Muslim activist, Shiplu Miah has put together 16 pieces of advice to British Imams.
Imams in the UK have been criticised for being “out of touch” with the youth and the Muslim community in general. Community leaders, politicians and the media have constantly questioned the ability of Imams to address societal problems, “extremism” and so forth.
Whilst this assumption is a gross overstatement and exaggeration, there is a significant minority of Imams who do fall into this category. To those Imams, I have humbly put together 16 pieces of advice for you to contemplate on insh’Allah.
1. You are an Imam of a local mosque, not the Caliph of an Islamic state.
2. Take criticism like a man, don’t be a girl about it.

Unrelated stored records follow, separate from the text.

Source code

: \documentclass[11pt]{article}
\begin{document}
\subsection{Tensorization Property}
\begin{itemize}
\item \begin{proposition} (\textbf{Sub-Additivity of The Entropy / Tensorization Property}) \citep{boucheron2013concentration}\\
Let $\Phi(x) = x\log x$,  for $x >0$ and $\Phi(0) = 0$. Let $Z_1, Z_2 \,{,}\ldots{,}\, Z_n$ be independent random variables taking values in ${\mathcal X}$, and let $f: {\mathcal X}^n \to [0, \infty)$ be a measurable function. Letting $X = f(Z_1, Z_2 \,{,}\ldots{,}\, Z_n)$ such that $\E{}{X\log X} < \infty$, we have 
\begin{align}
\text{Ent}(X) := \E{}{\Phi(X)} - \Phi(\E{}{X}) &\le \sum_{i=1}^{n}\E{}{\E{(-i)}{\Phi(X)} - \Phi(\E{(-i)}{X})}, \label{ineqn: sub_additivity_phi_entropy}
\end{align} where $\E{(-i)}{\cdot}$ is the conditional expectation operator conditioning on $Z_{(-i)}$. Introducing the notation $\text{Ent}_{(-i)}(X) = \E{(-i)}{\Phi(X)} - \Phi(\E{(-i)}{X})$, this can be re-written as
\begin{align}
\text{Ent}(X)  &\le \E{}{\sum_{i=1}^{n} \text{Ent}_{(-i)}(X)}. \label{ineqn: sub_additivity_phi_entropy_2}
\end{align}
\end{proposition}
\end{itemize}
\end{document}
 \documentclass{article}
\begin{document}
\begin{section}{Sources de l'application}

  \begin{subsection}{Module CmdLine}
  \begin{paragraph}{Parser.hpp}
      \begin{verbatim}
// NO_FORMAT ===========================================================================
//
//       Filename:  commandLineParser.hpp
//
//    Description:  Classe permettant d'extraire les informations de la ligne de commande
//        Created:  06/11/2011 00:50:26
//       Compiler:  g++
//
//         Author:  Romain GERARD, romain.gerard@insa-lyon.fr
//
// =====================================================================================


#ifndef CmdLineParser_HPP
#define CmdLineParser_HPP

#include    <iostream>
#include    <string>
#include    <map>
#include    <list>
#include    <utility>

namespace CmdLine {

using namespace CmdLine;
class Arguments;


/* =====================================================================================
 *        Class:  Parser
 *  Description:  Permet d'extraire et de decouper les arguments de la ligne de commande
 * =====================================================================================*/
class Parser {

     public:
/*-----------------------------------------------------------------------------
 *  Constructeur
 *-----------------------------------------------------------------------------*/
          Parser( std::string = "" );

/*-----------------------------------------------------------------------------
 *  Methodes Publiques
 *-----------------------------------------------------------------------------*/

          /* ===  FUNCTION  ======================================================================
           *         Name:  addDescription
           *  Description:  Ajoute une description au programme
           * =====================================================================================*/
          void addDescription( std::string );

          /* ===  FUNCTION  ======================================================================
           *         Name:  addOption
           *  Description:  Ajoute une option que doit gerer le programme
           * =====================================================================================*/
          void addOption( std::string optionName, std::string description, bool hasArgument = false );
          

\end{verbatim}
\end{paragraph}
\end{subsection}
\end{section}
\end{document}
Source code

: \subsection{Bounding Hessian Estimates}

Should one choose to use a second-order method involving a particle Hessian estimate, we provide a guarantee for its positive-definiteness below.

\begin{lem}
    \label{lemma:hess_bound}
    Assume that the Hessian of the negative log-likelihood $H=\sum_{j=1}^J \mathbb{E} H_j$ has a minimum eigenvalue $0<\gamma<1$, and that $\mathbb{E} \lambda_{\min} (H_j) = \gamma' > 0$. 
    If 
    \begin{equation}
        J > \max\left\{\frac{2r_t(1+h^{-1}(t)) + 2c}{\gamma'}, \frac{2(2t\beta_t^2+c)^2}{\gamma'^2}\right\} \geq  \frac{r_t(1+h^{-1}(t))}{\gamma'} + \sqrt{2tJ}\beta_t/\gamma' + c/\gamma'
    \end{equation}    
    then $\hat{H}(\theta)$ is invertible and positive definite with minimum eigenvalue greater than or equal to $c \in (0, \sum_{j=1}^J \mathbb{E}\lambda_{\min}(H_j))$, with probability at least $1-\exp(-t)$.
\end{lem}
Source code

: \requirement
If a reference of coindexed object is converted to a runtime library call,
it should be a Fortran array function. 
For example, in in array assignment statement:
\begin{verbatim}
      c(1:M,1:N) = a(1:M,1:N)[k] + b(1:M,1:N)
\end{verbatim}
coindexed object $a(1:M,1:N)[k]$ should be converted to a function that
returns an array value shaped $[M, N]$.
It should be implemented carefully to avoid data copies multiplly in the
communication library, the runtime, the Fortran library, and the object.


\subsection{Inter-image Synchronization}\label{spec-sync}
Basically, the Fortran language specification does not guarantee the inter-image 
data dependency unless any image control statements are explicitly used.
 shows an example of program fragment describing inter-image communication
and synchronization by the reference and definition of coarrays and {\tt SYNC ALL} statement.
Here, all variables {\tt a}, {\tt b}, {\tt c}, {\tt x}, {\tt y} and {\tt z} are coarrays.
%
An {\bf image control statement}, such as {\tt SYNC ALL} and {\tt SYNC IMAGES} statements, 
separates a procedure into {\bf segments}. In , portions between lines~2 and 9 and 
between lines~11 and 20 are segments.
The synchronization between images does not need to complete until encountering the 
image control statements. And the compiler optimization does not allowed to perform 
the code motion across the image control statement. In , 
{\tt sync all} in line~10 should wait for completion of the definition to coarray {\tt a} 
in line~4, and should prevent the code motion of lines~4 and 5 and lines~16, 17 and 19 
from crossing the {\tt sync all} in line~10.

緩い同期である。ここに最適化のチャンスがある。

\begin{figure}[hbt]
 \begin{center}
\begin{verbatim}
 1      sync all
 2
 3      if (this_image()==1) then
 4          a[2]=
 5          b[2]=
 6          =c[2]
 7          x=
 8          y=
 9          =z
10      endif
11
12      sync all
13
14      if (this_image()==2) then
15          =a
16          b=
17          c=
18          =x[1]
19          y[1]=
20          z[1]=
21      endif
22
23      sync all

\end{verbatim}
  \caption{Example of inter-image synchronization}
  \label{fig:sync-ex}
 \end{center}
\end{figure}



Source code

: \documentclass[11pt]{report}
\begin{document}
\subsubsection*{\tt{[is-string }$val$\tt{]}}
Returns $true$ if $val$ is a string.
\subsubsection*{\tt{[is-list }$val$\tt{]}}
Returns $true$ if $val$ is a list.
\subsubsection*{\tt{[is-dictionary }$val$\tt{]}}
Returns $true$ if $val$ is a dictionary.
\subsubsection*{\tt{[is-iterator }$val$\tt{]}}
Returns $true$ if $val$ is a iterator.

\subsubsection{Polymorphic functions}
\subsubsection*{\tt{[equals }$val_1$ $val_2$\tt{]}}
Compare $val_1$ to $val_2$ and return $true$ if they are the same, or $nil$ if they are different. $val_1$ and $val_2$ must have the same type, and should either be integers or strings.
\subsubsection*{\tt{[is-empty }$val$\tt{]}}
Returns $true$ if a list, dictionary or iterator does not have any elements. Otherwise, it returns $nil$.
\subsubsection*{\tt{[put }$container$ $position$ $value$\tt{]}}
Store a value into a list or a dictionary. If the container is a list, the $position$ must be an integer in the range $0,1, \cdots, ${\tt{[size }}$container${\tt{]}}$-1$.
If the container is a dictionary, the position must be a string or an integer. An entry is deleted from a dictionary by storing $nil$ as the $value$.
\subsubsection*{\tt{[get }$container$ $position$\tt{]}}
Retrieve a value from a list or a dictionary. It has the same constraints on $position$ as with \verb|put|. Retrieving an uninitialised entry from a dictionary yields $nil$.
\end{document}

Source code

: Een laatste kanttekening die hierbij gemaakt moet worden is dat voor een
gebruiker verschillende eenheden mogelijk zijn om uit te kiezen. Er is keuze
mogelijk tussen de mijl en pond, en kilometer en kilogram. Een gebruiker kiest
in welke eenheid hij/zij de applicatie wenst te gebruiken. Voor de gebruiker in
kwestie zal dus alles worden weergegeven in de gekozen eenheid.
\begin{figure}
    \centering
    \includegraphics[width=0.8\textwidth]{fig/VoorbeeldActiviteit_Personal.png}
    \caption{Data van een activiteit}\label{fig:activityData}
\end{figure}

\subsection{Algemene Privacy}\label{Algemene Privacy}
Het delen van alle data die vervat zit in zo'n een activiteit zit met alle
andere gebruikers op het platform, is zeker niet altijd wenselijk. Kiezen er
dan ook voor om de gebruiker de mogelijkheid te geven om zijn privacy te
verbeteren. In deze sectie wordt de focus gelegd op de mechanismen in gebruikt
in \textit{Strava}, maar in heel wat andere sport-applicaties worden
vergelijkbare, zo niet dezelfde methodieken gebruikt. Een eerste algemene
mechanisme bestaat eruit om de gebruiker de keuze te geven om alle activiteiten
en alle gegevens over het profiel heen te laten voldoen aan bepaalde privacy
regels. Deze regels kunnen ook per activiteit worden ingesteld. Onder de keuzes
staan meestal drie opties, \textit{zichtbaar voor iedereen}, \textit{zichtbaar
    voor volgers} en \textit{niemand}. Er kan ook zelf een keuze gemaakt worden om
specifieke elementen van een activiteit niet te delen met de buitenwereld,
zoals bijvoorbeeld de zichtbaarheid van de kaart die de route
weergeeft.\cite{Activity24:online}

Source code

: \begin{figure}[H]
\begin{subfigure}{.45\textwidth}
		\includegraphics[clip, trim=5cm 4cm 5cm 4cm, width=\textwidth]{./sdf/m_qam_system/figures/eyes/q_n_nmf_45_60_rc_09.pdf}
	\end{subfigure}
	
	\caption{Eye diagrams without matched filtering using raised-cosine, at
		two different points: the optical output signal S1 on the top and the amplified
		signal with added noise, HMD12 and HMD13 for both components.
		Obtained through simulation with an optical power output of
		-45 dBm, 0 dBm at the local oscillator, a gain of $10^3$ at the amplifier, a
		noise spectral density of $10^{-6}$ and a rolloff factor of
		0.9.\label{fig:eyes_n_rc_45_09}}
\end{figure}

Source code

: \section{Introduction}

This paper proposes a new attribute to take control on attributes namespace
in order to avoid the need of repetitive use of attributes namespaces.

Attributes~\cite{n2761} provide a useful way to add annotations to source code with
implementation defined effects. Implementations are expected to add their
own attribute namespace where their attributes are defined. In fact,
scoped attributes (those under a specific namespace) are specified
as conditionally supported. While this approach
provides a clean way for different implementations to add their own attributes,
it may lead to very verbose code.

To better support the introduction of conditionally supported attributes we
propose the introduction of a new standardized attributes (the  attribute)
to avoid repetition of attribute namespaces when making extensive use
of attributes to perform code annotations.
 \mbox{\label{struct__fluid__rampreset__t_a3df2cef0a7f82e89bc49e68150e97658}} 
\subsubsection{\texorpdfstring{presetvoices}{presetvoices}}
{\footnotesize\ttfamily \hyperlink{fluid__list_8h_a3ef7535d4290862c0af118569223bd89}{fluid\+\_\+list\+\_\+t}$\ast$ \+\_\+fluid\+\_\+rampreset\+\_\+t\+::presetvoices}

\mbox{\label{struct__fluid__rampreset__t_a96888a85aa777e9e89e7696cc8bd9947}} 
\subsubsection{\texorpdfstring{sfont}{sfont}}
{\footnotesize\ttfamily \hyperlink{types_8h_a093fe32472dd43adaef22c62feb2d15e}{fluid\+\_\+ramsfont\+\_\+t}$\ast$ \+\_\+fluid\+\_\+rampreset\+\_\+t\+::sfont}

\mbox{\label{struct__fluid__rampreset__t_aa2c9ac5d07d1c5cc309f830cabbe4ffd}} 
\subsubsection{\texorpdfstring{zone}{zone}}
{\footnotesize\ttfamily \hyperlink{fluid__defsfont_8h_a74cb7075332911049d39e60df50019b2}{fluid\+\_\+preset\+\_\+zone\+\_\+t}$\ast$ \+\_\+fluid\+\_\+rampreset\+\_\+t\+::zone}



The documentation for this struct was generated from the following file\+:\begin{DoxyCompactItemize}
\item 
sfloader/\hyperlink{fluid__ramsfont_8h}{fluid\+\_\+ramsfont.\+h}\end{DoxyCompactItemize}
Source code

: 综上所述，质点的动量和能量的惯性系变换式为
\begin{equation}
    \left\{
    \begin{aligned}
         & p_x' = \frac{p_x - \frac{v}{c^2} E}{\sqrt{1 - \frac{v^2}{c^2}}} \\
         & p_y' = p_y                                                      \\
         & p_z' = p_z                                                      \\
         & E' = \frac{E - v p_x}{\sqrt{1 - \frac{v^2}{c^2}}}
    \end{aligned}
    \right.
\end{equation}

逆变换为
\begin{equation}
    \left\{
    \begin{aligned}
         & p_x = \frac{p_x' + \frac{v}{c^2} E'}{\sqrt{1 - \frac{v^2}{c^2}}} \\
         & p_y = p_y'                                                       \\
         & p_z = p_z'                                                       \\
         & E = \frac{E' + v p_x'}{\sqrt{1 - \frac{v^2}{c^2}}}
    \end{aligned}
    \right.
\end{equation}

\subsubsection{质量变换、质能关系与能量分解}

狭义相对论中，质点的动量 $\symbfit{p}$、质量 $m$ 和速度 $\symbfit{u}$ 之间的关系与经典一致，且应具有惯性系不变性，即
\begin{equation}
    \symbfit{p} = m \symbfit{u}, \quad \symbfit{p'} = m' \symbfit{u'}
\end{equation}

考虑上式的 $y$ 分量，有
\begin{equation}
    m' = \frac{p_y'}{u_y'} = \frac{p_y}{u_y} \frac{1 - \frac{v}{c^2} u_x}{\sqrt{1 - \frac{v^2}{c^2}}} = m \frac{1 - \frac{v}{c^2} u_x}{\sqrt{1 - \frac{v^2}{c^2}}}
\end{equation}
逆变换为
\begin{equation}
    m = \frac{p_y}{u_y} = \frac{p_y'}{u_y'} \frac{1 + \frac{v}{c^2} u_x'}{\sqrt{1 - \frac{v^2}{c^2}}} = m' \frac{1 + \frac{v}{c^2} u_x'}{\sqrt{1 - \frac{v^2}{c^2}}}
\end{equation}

3. Have some adab (manners) by not berating others who lack adab.
4. Know your limits. You are not Imam Abu Hanifa (rh) or Sheikh Ibn Taymiyya (rh).
5. If you think you are above reproach and criticism, you clearly do not deserve to be an Imam.
6. If you are going to express an Islamic opinion that is different to other Islamic opinions, have the humility and decency to at least let your followers know that there are other legitimate opinions out there.
7. Don’t go to the media and speak on behalf of the community without their prior consent.
8. Once in a while get off the pulpit and sit amongst the congregation to learn from others.
9. Encourage people to hold their Imams to account just as you encourage them to hold political leaders to account.
10. Seek advice from those below you – Prophet Muhammad (saw) himself sought advice from his followers.
11. If you get offended when people call you “bro” or when they simply call you by your name without using the title “Imam” or “Sheikh”, then you have an ego problem.
12. You are in need of naseeha (reminders/advice) just like those who come to you for naseeha.
13. Do not engage in self-promotion; it’s not as stealth as you might think and it certainly causes people to lose respect for you.
14. Be an Imam of the people; stay down-to-earth and keep their interests foremost in your heart and mind.
15. As an Imam, every lay person has a right to question your views, stances and actions; it’s your job to remain humble and answer all their questions.
16. Grow a thick skin.
This advice was intentionally written humourously but touches upon reality. The author is not proposing that all Imams should implement the above, rather it is his personal musing reflecting on other’s sentiments, with the hope that Imams would adopt it.